Just to clarify, I have an account with a directory full of images that are regularly changed by scripts in the account. I have another account, and I want its scripts to be able to add / delete images in the same directory.

Eg, main directory:

/home/example/www/images/

I set up a symlink from the new account to the main directory, ala:

Code:
ln -s /home/example/www/images/ /home/new/
and the scripts in /new/ can read the files in /example/www/images/, but can't upload new ones. FWIW, the permission for the main directory is 0777.

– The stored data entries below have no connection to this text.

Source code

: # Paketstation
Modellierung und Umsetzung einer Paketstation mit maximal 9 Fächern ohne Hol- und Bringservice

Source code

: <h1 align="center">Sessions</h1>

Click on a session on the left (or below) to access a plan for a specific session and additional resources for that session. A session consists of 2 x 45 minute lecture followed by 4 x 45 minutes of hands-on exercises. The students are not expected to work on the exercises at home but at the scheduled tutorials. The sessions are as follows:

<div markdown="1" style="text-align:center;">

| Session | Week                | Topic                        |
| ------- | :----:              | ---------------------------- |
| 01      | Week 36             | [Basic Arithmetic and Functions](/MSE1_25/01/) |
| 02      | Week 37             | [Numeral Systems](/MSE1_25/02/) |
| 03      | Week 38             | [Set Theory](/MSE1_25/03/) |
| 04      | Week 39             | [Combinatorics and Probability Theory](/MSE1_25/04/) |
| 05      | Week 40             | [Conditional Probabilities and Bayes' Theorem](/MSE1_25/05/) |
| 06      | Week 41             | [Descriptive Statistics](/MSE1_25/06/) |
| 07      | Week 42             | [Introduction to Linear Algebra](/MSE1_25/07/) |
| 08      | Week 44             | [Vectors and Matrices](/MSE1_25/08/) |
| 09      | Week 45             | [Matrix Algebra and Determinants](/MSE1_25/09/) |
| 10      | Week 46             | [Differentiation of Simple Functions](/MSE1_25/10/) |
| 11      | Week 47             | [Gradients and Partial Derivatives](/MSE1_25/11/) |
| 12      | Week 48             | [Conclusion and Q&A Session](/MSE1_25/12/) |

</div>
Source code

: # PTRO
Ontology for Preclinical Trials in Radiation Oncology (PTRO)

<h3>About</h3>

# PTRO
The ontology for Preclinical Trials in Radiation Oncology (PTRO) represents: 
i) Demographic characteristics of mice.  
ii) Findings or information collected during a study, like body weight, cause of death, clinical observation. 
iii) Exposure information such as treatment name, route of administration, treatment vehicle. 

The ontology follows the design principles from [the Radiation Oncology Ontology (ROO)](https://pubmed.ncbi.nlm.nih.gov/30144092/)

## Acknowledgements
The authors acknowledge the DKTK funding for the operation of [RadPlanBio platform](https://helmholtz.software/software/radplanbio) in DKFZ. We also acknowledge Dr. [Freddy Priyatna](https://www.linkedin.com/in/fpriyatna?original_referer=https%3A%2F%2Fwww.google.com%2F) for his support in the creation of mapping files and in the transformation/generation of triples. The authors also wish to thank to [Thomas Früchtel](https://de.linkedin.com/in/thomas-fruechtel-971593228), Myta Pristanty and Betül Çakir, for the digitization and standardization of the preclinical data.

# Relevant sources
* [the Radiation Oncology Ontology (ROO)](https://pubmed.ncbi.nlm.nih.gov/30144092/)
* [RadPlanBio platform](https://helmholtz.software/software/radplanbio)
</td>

I should mention that there are 6 directories in /example/ that I really want to share.

So, what if I set /home/shared/ to be shared directory (just a directory, not an account), then symlink the directories in both /example/ and /new/ to it? Like so (I think):

Code:
Create group
# groupadd shared

Setup username and password for new group
(do I just make up a username and password here?)
# useradd -d /home/shared/ -g shared -m shared_username
# passwd shared_password

Add /example/ as a user
# useradd -d /home/shared/ -g shared example_username
# passwd example_password

Add /new/ as a user
# useradd -d /home/shared/ -g shared new_username
# passwd new_password

Change group ownership
# chown -R shared_username:shared /home/shared/

Set group permission
# chmod -R 2775 /home/shared/
Any problems with that?

The only problem I know of is that the files in /home/shared/images/ wouldn't show up as storage for the /home/example/ account anymore, and the bandwidth wouldn't be applied correctly, but I can live with that.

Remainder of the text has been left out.